This document describes how to set up a development environment, install dependencies, compile C/Fortran code, generate example data, and run the tests and example notebooks.
- Requirements
- Branching model
- CI
- Testing
- Linting
- Committing Jupyter Notebooks
- pre-commit hooks
- Documentation
- Miscellaneous
Git is required to contribute code back to the repository. GitHub's Guide to Installing Git is a good source of information.
C and Fortran compilers are required. We are currently using gnu (gcc, gfortran) 11 and 12 as well as intel (icc, ifort) 2021 on Windows, Linux, and MacOS (including Apple Silicon). Both of these are freely obtainable but the installation process varies widely. We are looking for a conda-based approach to obtaining compilers, but currently do not have a solution. Compilers are needed for two applications:
- Compiling and running C/Fortran PRMS code to generate testing/verification data 2. Compiling (installing) and running fortran backends/kernels for some hydrological process representations in pywatershed
On Apple Silicon, the PRMS source code is only currently known to compile with intel while the fortran kernels in pywatershed only compile with gnu.
Python >= 3.9 is required.
We suggest Mamba over a Python virtual environment (venv), but a venv is better
than nothing and can be created with Python's builtin venv
.
We highly recommend using Mamba. To create a mamba/conda environment with all core, testing and optional dependencies, run from the project root:
mamba env create -f environment.yml
The conda environment.yml
contains all dependencies needed to develop, test,
and run example notebooks. More detailed Conda environment installation
instructions can be found in examples/00_python_virtual_env.ipynb
.
To install all dependencies with pip
:
pip install ".[all]"
Several dependency groups are defined in pyproject.toml
and can be selected
instead of all
for a more lightweight environment:
lint
test
optional
Once the python environment and dependencies are established and activated
(e.g. conda activate pywatershed
or, assuming a virtual environment in venv
in the root, source venv/bin/activate
), pywatershed
can be installed in
editable development
mode
with:
pip install -e .
The numpy extension F2PY is used to provide fortran compiled kernels of core
calculations to boost performance. F2PY is documented within
numpy. This repository is
configured NOT to compile on install by default. Currently, we have not
established this compilation procedure for Windows. On Linux and MacOS,
compilation of fortran kernels on package installation is achieved by setting
several environent variables before installing the pywatershed
module. For
instance, from the project root:
export SETUPTOOLS_ENABLE_FEATURES="legacy-editable"

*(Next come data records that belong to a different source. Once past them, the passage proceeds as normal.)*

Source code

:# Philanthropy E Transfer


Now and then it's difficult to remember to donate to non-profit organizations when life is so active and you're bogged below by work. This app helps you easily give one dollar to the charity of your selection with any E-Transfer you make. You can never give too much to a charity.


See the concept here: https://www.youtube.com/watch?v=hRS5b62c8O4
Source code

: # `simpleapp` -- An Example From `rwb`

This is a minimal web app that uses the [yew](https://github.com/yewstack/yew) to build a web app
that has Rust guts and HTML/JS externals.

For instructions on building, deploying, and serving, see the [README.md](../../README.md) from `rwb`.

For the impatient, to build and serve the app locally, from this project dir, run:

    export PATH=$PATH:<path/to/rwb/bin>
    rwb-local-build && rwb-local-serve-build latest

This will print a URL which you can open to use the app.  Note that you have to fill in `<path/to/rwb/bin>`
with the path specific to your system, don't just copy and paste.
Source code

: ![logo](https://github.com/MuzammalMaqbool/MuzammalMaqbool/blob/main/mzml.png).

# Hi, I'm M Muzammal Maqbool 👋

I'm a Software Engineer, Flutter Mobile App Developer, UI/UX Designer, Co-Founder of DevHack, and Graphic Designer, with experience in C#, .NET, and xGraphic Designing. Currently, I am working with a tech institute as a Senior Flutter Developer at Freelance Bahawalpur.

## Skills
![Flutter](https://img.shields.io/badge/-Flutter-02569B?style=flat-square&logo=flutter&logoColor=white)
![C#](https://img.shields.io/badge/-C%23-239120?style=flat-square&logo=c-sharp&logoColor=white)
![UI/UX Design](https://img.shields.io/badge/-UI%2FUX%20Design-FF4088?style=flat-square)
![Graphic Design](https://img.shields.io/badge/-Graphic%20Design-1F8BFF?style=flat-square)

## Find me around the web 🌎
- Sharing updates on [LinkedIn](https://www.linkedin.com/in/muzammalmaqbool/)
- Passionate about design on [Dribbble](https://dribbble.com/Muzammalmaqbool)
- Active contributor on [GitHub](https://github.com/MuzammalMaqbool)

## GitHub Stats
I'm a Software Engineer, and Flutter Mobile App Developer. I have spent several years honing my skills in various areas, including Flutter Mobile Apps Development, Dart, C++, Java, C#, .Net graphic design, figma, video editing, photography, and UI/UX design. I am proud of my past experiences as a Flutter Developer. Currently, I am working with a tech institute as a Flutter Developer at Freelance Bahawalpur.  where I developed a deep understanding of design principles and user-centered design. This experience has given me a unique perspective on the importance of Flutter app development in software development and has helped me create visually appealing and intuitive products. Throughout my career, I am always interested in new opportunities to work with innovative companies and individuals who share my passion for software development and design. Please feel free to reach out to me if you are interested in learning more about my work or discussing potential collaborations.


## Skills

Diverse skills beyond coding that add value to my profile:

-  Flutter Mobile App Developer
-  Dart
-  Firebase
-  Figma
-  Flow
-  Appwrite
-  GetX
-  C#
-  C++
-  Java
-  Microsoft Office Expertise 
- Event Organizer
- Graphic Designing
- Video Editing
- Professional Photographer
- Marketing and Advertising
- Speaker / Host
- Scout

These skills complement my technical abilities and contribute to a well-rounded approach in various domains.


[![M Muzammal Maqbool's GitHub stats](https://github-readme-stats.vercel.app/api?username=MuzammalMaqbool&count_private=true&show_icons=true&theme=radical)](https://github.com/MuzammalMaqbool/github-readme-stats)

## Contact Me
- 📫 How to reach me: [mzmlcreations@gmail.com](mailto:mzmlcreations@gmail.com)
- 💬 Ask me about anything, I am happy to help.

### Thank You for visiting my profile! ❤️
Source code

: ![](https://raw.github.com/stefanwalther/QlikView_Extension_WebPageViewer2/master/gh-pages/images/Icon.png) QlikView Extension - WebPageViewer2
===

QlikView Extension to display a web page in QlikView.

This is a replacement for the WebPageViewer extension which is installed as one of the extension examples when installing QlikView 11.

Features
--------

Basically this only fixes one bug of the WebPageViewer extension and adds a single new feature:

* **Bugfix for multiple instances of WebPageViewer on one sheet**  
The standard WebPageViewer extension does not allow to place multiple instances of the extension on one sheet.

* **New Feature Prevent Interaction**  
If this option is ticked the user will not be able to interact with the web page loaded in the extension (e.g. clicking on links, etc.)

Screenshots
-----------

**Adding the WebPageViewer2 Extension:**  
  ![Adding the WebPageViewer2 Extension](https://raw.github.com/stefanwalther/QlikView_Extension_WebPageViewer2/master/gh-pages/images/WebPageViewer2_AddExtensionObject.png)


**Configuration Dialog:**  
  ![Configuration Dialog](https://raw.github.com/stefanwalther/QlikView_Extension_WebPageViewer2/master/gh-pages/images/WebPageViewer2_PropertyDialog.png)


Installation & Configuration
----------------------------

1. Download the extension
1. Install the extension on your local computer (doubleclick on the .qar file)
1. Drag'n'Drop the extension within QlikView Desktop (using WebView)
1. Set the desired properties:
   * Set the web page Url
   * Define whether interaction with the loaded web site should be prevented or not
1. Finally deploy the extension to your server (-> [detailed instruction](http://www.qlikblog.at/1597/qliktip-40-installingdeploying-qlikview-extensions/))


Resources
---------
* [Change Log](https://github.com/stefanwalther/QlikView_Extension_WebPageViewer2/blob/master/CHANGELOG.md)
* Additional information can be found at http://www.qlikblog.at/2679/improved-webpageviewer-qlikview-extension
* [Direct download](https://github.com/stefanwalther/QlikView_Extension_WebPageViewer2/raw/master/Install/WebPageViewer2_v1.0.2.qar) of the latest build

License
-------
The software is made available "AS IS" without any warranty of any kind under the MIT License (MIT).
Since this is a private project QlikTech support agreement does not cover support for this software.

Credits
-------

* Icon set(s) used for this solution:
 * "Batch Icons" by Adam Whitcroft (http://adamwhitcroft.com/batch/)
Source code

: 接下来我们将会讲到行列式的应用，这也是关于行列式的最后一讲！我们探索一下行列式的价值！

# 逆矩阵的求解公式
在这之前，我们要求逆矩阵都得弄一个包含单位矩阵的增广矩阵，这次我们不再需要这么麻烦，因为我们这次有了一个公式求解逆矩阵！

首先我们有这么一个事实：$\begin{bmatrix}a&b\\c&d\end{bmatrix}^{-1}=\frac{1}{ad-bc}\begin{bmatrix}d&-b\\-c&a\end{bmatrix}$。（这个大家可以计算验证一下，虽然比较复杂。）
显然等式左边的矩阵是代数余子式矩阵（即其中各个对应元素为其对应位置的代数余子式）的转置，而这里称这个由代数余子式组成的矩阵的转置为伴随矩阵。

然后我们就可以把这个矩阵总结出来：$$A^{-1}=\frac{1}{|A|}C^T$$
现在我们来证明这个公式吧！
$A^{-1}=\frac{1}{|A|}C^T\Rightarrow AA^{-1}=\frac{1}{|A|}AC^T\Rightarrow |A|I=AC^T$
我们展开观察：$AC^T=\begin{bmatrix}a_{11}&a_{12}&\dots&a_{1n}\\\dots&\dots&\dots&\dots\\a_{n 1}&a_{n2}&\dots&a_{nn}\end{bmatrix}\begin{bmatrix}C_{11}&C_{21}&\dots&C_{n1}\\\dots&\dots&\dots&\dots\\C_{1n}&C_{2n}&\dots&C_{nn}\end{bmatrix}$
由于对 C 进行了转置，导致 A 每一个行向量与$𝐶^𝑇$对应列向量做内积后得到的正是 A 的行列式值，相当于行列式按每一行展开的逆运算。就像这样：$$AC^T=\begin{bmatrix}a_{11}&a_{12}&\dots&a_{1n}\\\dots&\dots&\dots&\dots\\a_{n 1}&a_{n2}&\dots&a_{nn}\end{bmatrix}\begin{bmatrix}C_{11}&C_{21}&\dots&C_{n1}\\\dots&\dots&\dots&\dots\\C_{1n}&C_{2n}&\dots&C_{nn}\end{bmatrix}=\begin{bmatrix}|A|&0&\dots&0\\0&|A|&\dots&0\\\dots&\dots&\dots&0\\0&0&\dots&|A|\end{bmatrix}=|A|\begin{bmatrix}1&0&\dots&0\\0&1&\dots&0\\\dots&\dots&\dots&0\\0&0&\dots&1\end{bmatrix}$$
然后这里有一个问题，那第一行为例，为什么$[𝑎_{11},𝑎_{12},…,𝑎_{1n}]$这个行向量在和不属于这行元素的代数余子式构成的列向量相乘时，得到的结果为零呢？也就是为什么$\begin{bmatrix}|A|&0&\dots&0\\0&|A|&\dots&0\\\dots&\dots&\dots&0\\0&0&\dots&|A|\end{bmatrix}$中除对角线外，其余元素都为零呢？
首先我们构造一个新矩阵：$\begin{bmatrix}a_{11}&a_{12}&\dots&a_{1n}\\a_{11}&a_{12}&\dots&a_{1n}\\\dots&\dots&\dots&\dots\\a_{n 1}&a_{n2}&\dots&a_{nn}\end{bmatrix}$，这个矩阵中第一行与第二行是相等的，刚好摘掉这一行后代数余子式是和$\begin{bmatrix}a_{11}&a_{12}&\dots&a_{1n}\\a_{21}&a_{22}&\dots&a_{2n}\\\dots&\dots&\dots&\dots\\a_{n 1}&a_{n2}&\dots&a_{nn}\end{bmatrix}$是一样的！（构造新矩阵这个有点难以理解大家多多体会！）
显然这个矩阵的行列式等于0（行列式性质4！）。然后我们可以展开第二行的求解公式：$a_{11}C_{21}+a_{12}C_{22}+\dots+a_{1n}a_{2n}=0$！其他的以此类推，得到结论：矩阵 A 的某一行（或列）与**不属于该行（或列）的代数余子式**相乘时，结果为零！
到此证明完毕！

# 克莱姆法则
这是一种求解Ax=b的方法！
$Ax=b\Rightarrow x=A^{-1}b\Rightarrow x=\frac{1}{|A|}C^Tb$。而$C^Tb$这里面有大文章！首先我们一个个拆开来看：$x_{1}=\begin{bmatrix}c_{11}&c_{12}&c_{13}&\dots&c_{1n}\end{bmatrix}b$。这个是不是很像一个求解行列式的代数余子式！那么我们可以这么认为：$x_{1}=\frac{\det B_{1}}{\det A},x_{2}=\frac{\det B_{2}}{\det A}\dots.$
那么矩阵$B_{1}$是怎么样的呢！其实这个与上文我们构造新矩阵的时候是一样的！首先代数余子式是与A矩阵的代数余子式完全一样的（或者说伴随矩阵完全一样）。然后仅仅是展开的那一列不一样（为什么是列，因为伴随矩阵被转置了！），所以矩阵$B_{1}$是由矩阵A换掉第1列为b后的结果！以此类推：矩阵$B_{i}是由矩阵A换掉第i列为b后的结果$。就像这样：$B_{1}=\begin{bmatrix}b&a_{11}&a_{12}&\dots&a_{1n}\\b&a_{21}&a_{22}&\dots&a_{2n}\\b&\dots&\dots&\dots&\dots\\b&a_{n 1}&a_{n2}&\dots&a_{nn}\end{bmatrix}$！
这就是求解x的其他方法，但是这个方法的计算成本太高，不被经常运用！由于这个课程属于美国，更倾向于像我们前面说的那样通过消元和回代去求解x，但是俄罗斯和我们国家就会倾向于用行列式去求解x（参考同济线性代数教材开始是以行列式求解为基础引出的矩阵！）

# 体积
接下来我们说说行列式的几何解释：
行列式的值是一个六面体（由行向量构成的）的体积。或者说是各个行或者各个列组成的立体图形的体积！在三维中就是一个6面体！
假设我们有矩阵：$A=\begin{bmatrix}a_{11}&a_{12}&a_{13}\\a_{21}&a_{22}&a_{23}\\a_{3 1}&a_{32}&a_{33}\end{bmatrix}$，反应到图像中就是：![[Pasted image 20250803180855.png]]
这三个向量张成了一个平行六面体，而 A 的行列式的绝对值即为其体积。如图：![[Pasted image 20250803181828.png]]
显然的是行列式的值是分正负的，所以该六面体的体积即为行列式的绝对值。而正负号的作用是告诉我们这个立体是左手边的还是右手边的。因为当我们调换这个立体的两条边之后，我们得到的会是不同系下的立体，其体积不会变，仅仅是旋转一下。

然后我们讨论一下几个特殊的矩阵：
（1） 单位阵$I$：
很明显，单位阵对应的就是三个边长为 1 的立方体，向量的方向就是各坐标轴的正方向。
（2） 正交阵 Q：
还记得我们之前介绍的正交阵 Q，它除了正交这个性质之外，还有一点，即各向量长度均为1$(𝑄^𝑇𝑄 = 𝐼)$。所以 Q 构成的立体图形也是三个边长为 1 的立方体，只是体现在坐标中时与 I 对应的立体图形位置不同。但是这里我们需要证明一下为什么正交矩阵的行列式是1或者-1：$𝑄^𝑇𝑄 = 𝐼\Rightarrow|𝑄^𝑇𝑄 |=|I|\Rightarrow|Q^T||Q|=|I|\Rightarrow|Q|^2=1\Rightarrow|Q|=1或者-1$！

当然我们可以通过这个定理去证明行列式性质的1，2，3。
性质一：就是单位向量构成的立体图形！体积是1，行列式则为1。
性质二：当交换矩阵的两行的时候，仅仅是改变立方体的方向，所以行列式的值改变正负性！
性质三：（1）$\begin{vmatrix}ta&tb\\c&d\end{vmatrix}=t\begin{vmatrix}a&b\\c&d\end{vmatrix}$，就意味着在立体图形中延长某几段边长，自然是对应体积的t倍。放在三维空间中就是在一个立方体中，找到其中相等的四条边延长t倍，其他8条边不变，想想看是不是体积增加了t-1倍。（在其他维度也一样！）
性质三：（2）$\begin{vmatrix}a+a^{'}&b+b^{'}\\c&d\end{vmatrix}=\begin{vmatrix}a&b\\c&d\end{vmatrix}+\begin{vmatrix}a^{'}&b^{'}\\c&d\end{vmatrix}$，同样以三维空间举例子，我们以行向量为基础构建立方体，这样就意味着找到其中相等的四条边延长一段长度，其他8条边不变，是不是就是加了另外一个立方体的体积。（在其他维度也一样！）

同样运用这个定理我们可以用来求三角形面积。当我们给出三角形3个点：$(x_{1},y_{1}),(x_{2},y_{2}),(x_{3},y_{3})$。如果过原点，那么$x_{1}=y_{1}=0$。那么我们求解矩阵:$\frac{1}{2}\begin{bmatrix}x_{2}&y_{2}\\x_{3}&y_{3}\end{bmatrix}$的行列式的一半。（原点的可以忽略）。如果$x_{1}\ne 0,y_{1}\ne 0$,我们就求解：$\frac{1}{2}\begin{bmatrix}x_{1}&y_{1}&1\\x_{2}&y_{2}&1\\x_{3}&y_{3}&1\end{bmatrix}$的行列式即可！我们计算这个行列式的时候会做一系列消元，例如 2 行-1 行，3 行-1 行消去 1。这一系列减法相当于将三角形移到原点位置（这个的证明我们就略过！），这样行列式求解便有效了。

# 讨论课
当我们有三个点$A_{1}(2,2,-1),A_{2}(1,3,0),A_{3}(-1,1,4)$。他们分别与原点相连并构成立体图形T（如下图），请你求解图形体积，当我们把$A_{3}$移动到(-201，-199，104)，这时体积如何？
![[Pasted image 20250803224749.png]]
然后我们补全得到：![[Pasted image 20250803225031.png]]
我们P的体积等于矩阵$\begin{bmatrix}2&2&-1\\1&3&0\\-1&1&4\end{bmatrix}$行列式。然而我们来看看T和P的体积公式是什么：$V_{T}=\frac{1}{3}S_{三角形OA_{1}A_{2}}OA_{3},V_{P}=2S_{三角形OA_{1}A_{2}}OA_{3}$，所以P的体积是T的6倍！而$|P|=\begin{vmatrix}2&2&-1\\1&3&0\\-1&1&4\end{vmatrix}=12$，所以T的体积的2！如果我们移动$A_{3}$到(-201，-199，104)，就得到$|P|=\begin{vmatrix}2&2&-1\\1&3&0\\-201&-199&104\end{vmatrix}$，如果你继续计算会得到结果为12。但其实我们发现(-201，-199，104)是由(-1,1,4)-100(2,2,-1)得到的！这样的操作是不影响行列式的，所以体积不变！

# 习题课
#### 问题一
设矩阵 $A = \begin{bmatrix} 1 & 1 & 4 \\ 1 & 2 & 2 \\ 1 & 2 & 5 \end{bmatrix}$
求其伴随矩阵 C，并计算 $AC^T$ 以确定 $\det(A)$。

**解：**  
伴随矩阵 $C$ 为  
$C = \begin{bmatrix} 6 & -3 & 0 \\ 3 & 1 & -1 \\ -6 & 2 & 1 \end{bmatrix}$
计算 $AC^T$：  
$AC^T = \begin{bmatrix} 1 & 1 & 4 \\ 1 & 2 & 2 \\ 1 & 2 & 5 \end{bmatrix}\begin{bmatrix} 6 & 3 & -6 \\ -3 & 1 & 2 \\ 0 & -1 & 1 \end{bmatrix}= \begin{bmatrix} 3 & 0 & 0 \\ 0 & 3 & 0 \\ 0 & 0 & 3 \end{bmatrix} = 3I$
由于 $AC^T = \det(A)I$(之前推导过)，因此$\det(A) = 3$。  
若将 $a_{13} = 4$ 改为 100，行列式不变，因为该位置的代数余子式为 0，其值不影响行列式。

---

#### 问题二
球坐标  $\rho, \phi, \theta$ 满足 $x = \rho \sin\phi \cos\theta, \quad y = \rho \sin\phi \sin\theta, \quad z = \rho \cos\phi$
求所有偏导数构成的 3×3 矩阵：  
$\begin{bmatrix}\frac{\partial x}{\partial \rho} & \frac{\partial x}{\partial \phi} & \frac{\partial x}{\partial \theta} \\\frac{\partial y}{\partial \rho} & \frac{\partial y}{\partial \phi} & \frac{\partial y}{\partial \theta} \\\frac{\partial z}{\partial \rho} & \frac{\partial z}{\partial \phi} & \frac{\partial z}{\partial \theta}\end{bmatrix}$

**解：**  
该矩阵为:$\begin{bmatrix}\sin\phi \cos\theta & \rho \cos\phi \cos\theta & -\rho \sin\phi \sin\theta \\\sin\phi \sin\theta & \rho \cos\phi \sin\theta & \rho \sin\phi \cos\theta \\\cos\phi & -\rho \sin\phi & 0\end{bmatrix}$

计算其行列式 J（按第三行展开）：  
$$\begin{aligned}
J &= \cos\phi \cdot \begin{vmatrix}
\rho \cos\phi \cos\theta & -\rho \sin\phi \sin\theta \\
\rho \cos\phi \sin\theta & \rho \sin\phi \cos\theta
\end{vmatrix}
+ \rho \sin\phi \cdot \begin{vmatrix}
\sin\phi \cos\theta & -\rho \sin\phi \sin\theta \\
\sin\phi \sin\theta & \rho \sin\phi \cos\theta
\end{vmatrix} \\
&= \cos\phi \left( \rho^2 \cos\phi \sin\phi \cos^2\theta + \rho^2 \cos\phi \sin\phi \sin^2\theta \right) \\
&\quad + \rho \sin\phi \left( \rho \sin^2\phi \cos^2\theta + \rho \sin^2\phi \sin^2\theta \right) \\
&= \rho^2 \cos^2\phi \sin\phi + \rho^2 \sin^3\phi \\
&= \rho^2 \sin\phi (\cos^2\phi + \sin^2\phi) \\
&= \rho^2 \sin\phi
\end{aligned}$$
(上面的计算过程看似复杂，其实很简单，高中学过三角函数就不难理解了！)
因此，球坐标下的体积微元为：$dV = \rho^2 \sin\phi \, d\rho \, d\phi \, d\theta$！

export CC=path/to/gcc # for example
export FC=path/to/gfortran # for example
export PYWS_FORTRAN=true
pip install -e .
Note that an editable (-e
above) is required to compile the fotran code.
This project uses the git
flow: development
occurs on the develop
branch, while main
is reserved for the state of the
latest release. Development PRs are typically squashed to develop
, to avoid
merge commits. At release time, release branches are merged to main
, and then
main
is merged back into develop
.
The automated practices of installing, linting, and testing described below are
all formally encoded in .github/workflows/ci.yaml
and
.github/workflows/ci_examples.yaml
files.
Once the dependencies are available, we want to verify the software by running
its test suite. However, we first need to generate the test data. This consists
of running binaries (PRMS) and then converting the output to netcdf files used
by autotest as the answers or reference results. In the autotest/
directory,
test data is generated using the following command.
python generate_test_data.py -n=auto
Additional options may be supplied to generate_test_data.py
. For more details
on generating the test data, see test_data/README.md
.
Finally, the tests can be run from the autotest
directory:
pytest -v -n=auto
All tests should pass, XPASS, or XFAIL. XFAIL is an expected
failure. The flag -n auto
to automatically use all available cores on your
machine.
For more details on the autotests, see autotest/README.md
.
Automated linting procedures are performed in CI and enforced, these are
ruff check .
ruff format .
And you'll need to run these locally to pass CI checks.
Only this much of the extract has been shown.